Василий не мог сказать, как долго он шел. Его сердце переполняла беспричинная радость, предвкушение счастья, словно божественная благодать на него снизошла, и ни для каких мыслей места в голове не осталось. Луч бежал впереди, и тайга расступалась. Костлявые пни и гнилые деревины не валились под ноги, кусты не драли одежду, ветви по щекам не хлестали. А потом лес начал светлеть, светлеть и вскоре окончился берегом речушки, воды которой искрились серебром, как рыбья чешуя. Над тайгой висело ослепительное солнце, огненно-белое, а по верхушкам деревьев на другом берегу стелился ветерок, и по кронам лениво катались мягкие волны.
«Как это я не заметил, как день наступил?» — удивился стрелец.
В утреннем свете луч-проводник стал едва различим. Он указывал на старую разлапистую березу у берега, но дальше терялся окончательно. Стрелец подошел к дереву, огляделся. По левую руку колыхались заросли иван-чая, подмигивая проклюнувшимися глазками первых цветочков. А дальше, над зарослями кипрея, торчала макушка юрты, крытая лосиными шкурами. Там же струился легкий дымок от костра.
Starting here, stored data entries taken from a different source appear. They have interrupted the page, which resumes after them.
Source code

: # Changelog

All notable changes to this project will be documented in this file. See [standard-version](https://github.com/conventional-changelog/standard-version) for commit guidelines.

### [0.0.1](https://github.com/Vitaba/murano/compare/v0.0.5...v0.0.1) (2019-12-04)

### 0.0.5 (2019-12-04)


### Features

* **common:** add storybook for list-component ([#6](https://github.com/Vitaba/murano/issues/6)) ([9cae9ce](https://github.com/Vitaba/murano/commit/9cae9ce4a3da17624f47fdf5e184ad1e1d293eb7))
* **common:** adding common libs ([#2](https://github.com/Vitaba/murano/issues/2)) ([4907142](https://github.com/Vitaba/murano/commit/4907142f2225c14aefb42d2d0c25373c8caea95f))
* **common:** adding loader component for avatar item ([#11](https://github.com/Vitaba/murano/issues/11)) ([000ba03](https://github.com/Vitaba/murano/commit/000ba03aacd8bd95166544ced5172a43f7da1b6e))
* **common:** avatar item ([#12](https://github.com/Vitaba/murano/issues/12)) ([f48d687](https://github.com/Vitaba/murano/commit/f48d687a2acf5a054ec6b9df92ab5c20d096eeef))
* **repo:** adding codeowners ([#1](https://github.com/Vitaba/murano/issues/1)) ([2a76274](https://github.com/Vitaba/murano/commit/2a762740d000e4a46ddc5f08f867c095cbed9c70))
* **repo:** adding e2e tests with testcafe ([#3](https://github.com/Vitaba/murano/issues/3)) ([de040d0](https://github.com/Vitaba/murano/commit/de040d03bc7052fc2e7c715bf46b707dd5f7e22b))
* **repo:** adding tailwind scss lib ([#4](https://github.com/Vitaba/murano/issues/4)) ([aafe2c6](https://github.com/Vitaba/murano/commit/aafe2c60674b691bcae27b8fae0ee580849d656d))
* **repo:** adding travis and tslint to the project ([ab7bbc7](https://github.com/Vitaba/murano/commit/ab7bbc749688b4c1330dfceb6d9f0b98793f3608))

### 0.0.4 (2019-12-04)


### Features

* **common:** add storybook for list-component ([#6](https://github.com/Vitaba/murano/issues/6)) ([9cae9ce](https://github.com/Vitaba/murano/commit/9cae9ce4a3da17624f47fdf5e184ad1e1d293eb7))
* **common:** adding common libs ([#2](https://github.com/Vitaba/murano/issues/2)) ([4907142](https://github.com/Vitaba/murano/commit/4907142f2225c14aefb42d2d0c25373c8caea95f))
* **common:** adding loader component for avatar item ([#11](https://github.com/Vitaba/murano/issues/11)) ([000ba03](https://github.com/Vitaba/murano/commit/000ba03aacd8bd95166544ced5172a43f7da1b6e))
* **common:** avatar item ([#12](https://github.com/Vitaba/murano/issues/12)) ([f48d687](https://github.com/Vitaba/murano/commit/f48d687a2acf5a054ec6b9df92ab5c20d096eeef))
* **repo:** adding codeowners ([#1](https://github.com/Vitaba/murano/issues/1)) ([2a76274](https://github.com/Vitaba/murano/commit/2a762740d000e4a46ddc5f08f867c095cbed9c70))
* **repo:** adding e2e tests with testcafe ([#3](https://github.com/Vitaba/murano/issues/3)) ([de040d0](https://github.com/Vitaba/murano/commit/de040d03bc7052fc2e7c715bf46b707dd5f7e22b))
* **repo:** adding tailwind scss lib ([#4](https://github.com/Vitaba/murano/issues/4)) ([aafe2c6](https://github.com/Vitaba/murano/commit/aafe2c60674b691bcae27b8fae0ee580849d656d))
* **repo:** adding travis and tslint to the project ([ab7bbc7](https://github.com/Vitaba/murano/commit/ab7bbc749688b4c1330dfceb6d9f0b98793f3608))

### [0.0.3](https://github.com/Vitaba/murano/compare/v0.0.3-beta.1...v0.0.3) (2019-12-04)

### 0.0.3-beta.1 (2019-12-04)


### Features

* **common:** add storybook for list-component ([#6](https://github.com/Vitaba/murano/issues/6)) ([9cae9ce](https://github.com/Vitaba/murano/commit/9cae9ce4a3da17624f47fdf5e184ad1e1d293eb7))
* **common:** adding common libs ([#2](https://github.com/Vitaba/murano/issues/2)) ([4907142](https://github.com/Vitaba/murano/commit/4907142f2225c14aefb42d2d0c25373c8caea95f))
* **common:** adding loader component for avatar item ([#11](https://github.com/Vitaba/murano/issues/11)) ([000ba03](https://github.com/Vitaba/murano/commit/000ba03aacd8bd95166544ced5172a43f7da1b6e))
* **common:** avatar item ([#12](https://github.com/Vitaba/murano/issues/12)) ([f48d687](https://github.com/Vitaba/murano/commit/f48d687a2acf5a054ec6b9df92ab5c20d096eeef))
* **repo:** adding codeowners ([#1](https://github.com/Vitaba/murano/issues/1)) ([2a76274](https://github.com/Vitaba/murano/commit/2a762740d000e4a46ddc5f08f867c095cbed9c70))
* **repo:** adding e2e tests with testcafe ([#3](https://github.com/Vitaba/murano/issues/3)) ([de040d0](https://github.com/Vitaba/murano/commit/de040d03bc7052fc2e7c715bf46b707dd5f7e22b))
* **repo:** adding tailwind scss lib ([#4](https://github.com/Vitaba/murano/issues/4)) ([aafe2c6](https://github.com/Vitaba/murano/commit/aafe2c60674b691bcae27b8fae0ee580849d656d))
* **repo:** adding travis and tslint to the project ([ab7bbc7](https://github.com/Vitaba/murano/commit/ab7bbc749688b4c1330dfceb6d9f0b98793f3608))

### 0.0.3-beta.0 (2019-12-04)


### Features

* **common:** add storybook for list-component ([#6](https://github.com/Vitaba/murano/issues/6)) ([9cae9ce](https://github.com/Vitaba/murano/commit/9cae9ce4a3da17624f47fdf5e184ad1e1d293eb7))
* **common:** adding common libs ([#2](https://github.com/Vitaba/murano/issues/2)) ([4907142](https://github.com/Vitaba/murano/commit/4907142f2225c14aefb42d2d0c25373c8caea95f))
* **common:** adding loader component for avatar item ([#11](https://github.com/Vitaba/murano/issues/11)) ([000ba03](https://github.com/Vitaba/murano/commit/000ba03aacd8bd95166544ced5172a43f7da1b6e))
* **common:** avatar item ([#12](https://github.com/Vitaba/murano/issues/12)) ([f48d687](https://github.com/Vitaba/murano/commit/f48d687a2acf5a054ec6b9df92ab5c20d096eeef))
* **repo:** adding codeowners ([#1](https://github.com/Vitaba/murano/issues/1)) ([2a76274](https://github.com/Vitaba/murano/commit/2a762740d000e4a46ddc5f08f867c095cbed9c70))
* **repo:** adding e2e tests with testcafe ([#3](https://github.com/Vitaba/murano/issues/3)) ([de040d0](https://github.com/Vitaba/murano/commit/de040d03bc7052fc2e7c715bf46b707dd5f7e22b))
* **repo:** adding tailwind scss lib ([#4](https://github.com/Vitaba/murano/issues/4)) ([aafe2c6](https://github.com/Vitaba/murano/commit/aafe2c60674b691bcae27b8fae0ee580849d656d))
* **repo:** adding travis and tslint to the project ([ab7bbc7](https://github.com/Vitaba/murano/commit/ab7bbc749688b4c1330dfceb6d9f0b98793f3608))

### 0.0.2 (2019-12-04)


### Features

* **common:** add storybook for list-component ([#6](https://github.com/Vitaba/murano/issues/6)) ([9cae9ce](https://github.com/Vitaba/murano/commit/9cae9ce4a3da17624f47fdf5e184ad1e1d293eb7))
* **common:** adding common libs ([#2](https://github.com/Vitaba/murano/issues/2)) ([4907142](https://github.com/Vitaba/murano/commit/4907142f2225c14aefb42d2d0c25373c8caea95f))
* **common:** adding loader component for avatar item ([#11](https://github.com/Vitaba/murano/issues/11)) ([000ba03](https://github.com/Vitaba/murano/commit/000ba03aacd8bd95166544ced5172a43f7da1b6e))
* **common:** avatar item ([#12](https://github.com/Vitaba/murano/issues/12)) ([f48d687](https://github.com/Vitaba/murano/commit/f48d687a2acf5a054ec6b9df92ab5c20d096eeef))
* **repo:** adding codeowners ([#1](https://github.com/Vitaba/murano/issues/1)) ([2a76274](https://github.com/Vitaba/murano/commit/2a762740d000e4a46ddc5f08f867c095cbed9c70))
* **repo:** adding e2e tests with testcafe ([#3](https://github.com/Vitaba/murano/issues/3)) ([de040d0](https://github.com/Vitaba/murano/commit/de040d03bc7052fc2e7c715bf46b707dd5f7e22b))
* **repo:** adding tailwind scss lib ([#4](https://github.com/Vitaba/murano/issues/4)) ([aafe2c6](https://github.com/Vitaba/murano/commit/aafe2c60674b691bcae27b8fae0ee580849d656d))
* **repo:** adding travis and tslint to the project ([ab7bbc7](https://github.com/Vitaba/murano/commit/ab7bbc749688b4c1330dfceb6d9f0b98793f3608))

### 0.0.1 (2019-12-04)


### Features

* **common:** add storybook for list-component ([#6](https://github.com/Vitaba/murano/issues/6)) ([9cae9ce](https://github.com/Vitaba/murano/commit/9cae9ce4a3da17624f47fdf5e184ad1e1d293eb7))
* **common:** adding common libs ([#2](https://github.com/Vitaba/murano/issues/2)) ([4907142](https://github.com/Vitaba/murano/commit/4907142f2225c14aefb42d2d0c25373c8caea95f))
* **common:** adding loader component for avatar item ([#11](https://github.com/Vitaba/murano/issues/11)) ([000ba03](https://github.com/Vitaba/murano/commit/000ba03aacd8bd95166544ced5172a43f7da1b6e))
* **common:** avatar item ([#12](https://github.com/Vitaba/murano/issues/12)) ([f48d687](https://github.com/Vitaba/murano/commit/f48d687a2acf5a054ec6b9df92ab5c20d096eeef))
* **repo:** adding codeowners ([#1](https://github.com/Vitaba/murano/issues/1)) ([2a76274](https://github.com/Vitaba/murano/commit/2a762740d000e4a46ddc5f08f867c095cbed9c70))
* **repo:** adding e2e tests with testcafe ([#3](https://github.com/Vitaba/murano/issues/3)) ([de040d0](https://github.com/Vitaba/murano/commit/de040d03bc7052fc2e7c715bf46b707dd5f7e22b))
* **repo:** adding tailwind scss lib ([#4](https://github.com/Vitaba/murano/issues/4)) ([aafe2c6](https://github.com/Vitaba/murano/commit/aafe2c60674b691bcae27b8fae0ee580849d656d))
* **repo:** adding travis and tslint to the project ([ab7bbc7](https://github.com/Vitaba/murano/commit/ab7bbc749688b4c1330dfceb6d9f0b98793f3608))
Продравшись сквозь заросли иван-чая, стрелец вышел к уютной полянке, со всех сторон огражденной молодыми березками, как забором. В центре возвышалась юрта, в свете солнца лосиные шкуры на ней лоснились, блестели. Рядом на вялых углях прела-подрумянивалась тушка куропатки, источая манящий аромат. Под ложечкой у Васьки Лиса засосало.
Подол юрты откинулся, и навстречу гостю вышла девушка, то ли вогулка, то ли остячка, — Васька не умел их отличить. Не выказывая ни страха, ни удивления, хозяйка поляны приблизилась к гостю и замерла перед ним на расстоянии вытянутой руки, так что стрелец даже почуял ее дыхание. Оно пахло диким медом и можжевельником.
«Вот так клад! — пронеслось в голове ошарашенного стрельца. — Искал золото, а нашел девку-красавицу! Да не просто красавицу — местную княжну, не меньше!..»
Черные волосы девушки искрились на солнце, текли-струились по плечам и грудям, доставая до пояса. На очелье из оленьей кожи висели золотые и серебряные зверушки. Смуглое лицо с широкими скулами и узким подбородком, казалось, было выточено из мрамора. Розовые, как цветок иван-чая, губы сочились сахарной влагой. Чуть раскосые зеленые глаза смотрели спокойно, заинтересованно.
Одета девушка была в белую рубаху дорогого сукна, богато расшитую по вороту, рукавам и обшлагу мехами соболя и красной лисицы. Ткань не скрывала притягательные формы женского тела. Крепкие груди выпирали, нахально торчали соски. Все в юной хозяйке было правильно, гармонично и законченно, но эта гармония была не русской, не той, к которой привык глаз православного. В девушке угадывалось что-то дикое, даже звериное, чего Василий никогда раньше не видел, не ощущал, а потому еще сильнее к запретному тянулся.
— Здравствуй, роша-урт, — сказала девушка; голос у нее оказался низкий, бархатный.
— И тебе не хворать… красавица, — отозвался Васька, чувствуя, что голос его подводит.
— Как твое имя?
— Василий я, Вася.
Девушка вздернула подбородок, втянула ноздрями воздух, словно гостя обнюхивала, спросила:
— Зачем пришел, Васа?
— Клад искал, — честно сознался стрелец, решив, что он теперь и без золота счастье обретет. — Хотел доспех Ермака сыскать, который ваши шаманы где-то тут спрятали. А огнецвет меня к тебе отправил. И за это ему мой низкий поклон.
Васька, от своих же слов приободрившись, расплылся в улыбке. Девушка тоже улыбнулась, давая понять, что намек гостя ею понят.